Contemporary playwrights in the United States are affected by recent declines in theatre attendance. No longer the only outlet for serious drama or entertaining comedies, theatrical productions must use ticket sales as a source of income, which has caused many of them to reduce the number of new works being produced. For example, Playwrights Horizons produced only six plays in the 2002–03 seasons, compared with thirty-one in 1973–74. Playwrights commonly encounter difficulties in getting their shows produced and often cannot earn a living through their plays alone, leading them to take up other jobs to supplement their incomes.

Many playwrights are also film makers. For instance, filmmaker Morgan Spurlock began his career as a playwright, winning awards for his play The Phoenix at both the New York International Fringe Festival in 1999 and the Route 66 American Playwriting Competition in 2000.
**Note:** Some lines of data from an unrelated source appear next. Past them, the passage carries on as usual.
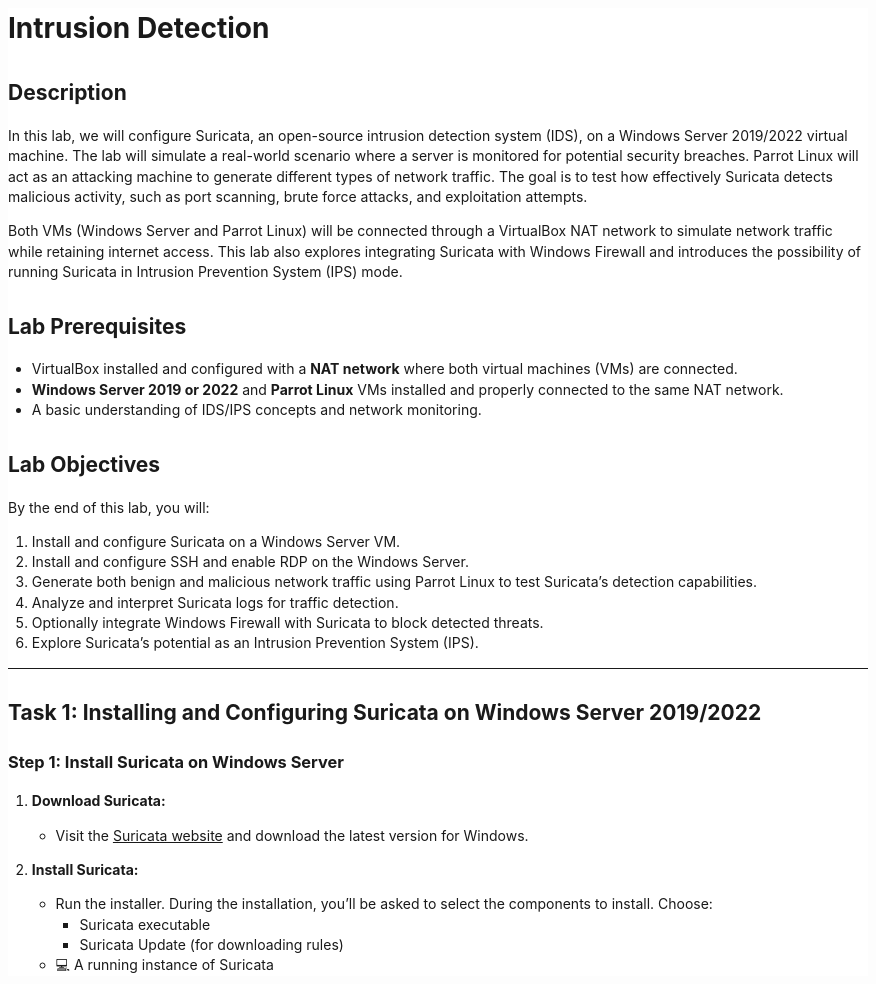 # **Intrusion Detection**

## **Description**
In this lab, we will configure Suricata, an open-source intrusion detection system (IDS), on a Windows Server 2019/2022 virtual machine. The lab will simulate a real-world scenario where a server is monitored for potential security breaches. Parrot Linux will act as an attacking machine to generate different types of network traffic. The goal is to test how effectively Suricata detects malicious activity, such as port scanning, brute force attacks, and exploitation attempts.

Both VMs (Windows Server and Parrot Linux) will be connected through a VirtualBox NAT network to simulate network traffic while retaining internet access. This lab also explores integrating Suricata with Windows Firewall and introduces the possibility of running Suricata in Intrusion Prevention System (IPS) mode.

## **Lab Prerequisites**
- VirtualBox installed and configured with a **NAT network** where both virtual machines (VMs) are connected.
- **Windows Server 2019 or 2022** and **Parrot Linux** VMs installed and properly connected to the same NAT network.
- A basic understanding of IDS/IPS concepts and network monitoring.

## **Lab Objectives**
By the end of this lab, you will:
1. Install and configure Suricata on a Windows Server VM.
2. Install and configure SSH and enable RDP on the Windows Server.
3. Generate both benign and malicious network traffic using Parrot Linux to test Suricata’s detection capabilities.
4. Analyze and interpret Suricata logs for traffic detection.
5. Optionally integrate Windows Firewall with Suricata to block detected threats.
6. Explore Suricata’s potential as an Intrusion Prevention System (IPS).

---

## **Task 1: Installing and Configuring Suricata on Windows Server 2019/2022**

### **Step 1: Install Suricata on Windows Server**
1. **Download Suricata:**
   - Visit the [Suricata website](https://suricata.io/download/) and download the latest version for Windows.
   
2. **Install Suricata:**
   - Run the installer. During the installation, you’ll be asked to select the components to install. Choose:
     - Suricata executable
     - Suricata Update (for downloading rules)
   - 💻 A running instance of Suricata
====New play development====
Today, theatre companies have new play development programs meant to develop new American voices in playwriting. Many regional theatres have hired dramaturges and literary managers in an effort to showcase various festivals for new work, or bring in playwrights for residencies. Funding through national organizations, such as the National Endowment for the Arts and the Theatre Communications Group, encouraged the partnerships of professional theatre companies and emerging playwrights.

Playwrights will often have a cold reading of a script in an informal sitdown setting, which allows them to evaluate their own plays and the actors performing them. Cold reading means that the actors haven't rehearsed the work, or may be seeing it for the first time, and usually, the technical requirements are minimal. The O'Neill Festival offers summer retreats for young playwrights to develop their work with directors and actors.

Playwriting collectives like 13P and Orbiter 3 gather members together to produce, rather than develop, new works. The idea of the playwriting collective is in response to plays being stuck in the development process and never advancing to production.